Goal of the exercise: The full listing below should be printed word for word.

Records for processing:
:::
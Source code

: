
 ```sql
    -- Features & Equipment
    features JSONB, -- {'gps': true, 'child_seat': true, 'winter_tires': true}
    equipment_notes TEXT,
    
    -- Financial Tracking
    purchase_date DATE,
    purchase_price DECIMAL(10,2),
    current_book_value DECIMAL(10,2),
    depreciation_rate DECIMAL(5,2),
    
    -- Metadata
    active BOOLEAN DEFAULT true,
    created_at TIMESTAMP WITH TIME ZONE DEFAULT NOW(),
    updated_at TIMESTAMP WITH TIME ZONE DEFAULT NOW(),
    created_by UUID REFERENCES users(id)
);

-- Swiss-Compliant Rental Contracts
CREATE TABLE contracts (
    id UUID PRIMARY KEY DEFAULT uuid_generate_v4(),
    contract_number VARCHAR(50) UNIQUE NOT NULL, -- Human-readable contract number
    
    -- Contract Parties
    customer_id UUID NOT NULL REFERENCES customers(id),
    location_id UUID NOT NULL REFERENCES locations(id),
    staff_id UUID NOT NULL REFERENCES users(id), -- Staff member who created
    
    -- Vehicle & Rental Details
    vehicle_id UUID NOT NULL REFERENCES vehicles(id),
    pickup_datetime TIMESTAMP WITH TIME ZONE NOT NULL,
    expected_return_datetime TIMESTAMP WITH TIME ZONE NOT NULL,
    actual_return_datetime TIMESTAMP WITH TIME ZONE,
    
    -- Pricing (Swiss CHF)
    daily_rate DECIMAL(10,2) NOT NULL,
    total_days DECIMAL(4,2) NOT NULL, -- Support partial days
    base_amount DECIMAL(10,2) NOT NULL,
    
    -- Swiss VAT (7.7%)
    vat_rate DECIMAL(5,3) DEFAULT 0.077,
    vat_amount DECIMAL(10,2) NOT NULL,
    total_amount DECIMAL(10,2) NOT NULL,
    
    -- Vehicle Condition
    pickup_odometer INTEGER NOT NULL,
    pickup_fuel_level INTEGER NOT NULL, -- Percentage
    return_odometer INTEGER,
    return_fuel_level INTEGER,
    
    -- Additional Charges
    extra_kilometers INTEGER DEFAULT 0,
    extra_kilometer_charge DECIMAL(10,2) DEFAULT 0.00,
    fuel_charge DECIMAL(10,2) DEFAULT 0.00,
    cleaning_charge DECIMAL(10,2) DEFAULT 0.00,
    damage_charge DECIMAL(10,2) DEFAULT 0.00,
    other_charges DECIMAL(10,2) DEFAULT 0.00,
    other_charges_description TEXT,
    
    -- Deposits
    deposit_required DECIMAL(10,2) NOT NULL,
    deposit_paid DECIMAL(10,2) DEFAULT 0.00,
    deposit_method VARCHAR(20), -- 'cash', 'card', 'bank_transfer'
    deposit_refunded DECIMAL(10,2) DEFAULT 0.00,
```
:::
Response:
Source code

:
 ```sql
    -- Features & Equipment
    features JSONB, -- {'gps': true, 'child_seat': true, 'winter_tires': true}
    equipment_notes TEXT,
    
    -- Financial Tracking
    purchase_date DATE,
    purchase_price DECIMAL(10,2),
    current_book_value DECIMAL(10,2),
    depreciation_rate DECIMAL(5,2),
    
    -- Metadata
    active BOOLEAN DEFAULT true,
    created_at TIMESTAMP WITH TIME ZONE DEFAULT NOW(),
    updated_at TIMESTAMP WITH TIME ZONE DEFAULT NOW(),
    created_by UUID REFERENCES users(id)
);

-- Swiss-Compliant Rental Contracts
CREATE TABLE contracts (
    id UUID PRIMARY KEY DEFAULT uuid_generate_v4(),
    contract_number VARCHAR(50) UNIQUE NOT NULL, -- Human-readable contract number
    
    -- Contract Parties
    customer_id UUID NOT NULL REFERENCES customers(id),
    location_id UUID NOT NULL REFERENCES locations(id),
    staff_id UUID NOT NULL REFERENCES users(id), -- Staff member who created
    
    -- Vehicle & Rental Details
    vehicle_id UUID NOT NULL REFERENCES vehicles(id),
    pickup_datetime TIMESTAMP WITH TIME ZONE NOT NULL,
    expected_return_datetime TIMESTAMP WITH TIME ZONE NOT NULL,
    actual_return_datetime TIMESTAMP WITH TIME ZONE,
    
    -- Pricing (Swiss CHF)
    daily_rate DECIMAL(10,2) NOT NULL,
    total_days DECIMAL(4,2) NOT NULL, -- Support partial days
    base_amount DECIMAL(10,2) NOT NULL,
    
    -- Swiss VAT (7.7%)
    vat_rate DECIMAL(5,3) DEFAULT 0.077,
    vat_amount DECIMAL(10,2) NOT NULL,
    total_amount DECIMAL(10,2) NOT NULL,
    
    -- Vehicle Condition
    pickup_odometer INTEGER NOT NULL,
    pickup_fuel_level INTEGER NOT NULL, -- Percentage
    return_odometer INTEGER,
    return_fuel_level INTEGER,
    
    -- Additional Charges
    extra_kilometers INTEGER DEFAULT 0,
    extra_kilometer_charge DECIMAL(10,2) DEFAULT 0.00,
    fuel_charge DECIMAL(10,2) DEFAULT 0.00,
    cleaning_charge DECIMAL(10,2) DEFAULT 0.00,
    damage_charge DECIMAL(10,2) DEFAULT 0.00,
    other_charges DECIMAL(10,2) DEFAULT 0.00,
    other_charges_description TEXT,
    
    -- Deposits
    deposit_required DECIMAL(10,2) NOT NULL,
    deposit_paid DECIMAL(10,2) DEFAULT 0.00,
    deposit_method VARCHAR(20), -- 'cash', 'card', 'bank_transfer'
    deposit_refunded DECIMAL(10,2) DEFAULT 0.00,
```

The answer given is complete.